Felipe Boff: Me passou que pudesse causar alguma contrariedade em algumas pessoas. O discurso de paraninfo é algo muito importante, em que sintonizo os anseios e o espírito da turma que está se formando, com os anseios da profissão, com os nossos tempos e desafios. Meu primeiro compromisso foi com isso, não foi preocupado com as reações, foi com passar a mensagem que considero a mais importante para receber esses novos jornalistas hoje. Infelizmente é um alerta. Gostaria de ter feito um discurso só falando de coisas boas, ou só falando dos desafios tecnológicos, o avanço da internet, mas o nosso momento no Brasil pedia esse tipo de discurso. Então não imaginei que aconteceria o que aconteceu e nem que teria a repercussão que está tendo agora. Tiro daí algo positivo. A reação é a prova de que a sociedade não vai se deixar calar por atitudes de censura e autoritarismo.

Sul21: É possível transformar o fato ocorrido em conteúdo de sala de aula?

Felipe Boff: Acho que sim. Os próprios alunos e outros colegas já tomaram essa iniciativa nas suas atividades, é inevitável conversar sobre o que aconteceu. A universidade é um espaço sagrado de diálogo, então o primeiro momento já foi o de alunos e professores dialogarem sobre o que aconteceu, cada um com suas opiniões, há espaço para todos se manifestarem, mas da forma correta, conversando, tentando construir um entendimento, respeitando a posição do outro.

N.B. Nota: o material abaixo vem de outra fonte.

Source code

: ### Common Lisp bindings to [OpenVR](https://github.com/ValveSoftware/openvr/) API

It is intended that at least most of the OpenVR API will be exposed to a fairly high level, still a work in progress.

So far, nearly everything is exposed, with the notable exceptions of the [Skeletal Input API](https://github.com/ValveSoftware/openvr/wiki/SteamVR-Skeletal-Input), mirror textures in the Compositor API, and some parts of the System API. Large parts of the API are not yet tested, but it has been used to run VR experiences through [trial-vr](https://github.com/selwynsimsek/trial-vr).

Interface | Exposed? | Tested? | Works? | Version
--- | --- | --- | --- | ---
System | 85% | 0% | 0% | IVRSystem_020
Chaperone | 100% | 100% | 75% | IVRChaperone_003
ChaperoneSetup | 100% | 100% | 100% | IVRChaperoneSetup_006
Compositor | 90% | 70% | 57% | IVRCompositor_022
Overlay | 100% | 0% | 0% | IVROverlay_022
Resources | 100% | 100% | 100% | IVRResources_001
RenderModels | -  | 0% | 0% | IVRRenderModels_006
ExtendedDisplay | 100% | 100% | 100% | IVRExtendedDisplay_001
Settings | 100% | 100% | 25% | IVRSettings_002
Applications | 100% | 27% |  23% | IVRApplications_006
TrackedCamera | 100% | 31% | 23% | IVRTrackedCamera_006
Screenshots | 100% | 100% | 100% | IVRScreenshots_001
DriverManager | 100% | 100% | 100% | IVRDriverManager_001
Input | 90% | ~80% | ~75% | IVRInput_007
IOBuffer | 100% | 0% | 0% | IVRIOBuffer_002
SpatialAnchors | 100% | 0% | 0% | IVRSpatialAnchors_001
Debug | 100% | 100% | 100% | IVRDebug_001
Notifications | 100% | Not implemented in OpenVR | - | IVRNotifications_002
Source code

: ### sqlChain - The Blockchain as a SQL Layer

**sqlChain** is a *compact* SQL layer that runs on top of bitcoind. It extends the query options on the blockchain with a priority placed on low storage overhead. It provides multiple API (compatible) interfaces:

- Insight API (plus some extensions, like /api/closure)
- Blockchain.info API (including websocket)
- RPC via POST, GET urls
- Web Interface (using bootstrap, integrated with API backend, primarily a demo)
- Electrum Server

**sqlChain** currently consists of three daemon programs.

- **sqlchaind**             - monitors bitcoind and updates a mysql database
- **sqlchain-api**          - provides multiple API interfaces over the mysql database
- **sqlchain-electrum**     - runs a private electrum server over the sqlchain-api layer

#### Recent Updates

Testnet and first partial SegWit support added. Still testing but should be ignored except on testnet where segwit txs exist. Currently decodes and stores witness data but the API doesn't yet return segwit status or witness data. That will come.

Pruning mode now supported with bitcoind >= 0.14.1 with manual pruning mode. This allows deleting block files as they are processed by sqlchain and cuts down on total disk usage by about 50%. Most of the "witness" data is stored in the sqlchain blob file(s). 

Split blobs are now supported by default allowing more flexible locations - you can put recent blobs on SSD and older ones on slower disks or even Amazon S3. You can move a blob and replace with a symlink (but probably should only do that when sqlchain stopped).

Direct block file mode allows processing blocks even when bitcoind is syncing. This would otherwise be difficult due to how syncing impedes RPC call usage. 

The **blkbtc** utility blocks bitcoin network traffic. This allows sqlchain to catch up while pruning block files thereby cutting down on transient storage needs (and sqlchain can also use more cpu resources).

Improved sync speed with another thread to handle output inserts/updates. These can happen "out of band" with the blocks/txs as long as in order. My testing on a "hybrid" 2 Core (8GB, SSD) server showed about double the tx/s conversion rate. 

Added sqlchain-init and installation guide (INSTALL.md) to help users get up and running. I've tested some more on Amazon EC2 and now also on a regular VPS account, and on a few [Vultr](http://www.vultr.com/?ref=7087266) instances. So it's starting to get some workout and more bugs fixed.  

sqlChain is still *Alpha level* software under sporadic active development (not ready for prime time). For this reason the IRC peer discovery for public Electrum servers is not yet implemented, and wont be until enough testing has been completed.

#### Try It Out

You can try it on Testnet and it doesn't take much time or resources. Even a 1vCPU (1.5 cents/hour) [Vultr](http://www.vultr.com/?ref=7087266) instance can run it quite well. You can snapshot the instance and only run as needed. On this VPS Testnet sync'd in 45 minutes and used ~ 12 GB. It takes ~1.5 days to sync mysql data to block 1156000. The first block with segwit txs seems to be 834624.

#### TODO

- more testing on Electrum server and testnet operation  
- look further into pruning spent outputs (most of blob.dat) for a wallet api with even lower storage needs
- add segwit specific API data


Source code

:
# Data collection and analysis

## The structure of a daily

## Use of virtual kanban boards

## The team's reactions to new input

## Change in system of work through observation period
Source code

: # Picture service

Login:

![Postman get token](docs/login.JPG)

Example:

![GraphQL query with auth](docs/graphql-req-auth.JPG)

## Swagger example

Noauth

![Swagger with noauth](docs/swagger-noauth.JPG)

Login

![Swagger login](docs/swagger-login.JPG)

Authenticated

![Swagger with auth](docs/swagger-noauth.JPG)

Então acho que vai deixar uma reflexão que irá perdurar um tempo, porque extravasou o espaço da universidade. E espero tenha conseguido também ultrapassar da universidade essa proposta de diálogo. O que falei lá (a cerimônia de formatura) foi pra provocar uma reflexão. Se nós conseguirmos que a sociedade tenha a mesma reflexão que se faz na universidade, que bom, vamos conseguir conversar mais. E principalmente impedir que esses ataques se naturalizem, porque se esses ataques contra a imprensa, promovidos principalmente pelo Presidente da República, se naturalizarem, lá adiante não vamos ter a própria imprensa, e aí é a ditadura de novo.